Офорт с портретом-ремаркой Ф. Достоевского. 1880.
Памятник Пушкину в Москве. 1880. Страстной монастырь.
Открытка. 1990-е гг.
У памятника Пушкину в Москве.
Фото. 1990-е гг.
Прописав Пушкина напротив Страстного монастыря, в самом центре Москвы, памятник приобрел черты некоего мемориального надгробия, тем более что ни точное место рождения поэта (где-то на Немецкой улице), ни день и место его захоронения (где-то в Святых горах) не отложились в исторической памяти. Поэтому и открытие памятника в 1880 году в некотором роде возмещало несостоявшиеся в 1837 году гражданские похороны Пушкина. Или — походило на его перезахоронение. Это и позволило сохранить за скульптурным памятником роль места и роль объекта поклонения поэту, а рядом с монументом — и возникнуть литературному мифу.

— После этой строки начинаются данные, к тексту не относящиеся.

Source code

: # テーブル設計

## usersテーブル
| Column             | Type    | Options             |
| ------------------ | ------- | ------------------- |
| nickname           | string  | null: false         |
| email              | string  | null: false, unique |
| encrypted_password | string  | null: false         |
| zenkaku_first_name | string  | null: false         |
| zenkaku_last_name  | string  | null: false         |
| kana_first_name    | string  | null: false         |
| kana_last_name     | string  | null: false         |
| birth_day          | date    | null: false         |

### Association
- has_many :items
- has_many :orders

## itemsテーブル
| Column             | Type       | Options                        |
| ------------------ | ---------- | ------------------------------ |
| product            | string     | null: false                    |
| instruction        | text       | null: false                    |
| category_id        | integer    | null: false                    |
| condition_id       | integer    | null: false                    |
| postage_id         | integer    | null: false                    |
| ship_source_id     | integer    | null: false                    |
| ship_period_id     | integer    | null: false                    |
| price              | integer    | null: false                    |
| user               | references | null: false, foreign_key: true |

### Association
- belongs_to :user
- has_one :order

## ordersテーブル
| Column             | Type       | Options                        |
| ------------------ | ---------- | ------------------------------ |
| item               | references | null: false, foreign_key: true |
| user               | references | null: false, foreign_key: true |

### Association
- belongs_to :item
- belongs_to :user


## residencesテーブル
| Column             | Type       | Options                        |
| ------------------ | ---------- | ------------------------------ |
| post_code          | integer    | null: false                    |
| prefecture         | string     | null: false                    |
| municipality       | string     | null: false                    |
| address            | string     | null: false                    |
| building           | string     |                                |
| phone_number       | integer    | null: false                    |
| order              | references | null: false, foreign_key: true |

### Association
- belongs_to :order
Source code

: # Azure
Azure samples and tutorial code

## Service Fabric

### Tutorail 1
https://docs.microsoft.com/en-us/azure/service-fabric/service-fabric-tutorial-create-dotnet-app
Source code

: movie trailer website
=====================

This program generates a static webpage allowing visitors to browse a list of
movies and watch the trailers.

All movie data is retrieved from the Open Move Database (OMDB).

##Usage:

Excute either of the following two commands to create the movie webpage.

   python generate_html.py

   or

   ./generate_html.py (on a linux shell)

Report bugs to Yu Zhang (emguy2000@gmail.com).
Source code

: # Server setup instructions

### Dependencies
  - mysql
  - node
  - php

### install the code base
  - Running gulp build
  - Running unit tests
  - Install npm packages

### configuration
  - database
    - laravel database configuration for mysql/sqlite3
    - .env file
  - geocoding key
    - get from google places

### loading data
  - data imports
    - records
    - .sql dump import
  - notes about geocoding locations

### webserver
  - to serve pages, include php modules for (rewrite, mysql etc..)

Собственно литературный образ памятника Пушкину начал складываться буквально в тот же день, когда он был водружен на Тверском бульваре. Литературная и историческая жизнь памятника достроила скульптурный образ, который удовлетворял далеко не всех современников. Почти забыты теперь слова И. Н. Крамского, адресованные П. М. Третьякову после открытия монумента: «Вы находите, что фигура жалкая, по-моему нет. Это не фигура поэта, это правда, но приличный статский человек — вот и все»[11].
Однако классицистический тип созданного А. М. Опекушиным памятника сохранил за ним на многие годы (сохраняет и до сих пор) роль объекта поклонения поэту, в чем прежде всего нуждалось русское общество. Как писал в предисловии к библиографическому указателю, выпущенному через пять лет после открытия памятника, его составитель, «более тысячи сочинений, статей, стихотворений и т. п., написанных по поводу этого торжества в разных местностях нашего отечества, где только приютился печатный станок… свидетельствуют о повсеместном почитании и любви к нашему великому поэту»[12]. Среди этих сочинений было немало любительских, но они, этот второй, третий сорт литературы, канонизировали памятник «снизу», начав ту традицию поклонения и идолопоклонства, которая дожила до наших дней.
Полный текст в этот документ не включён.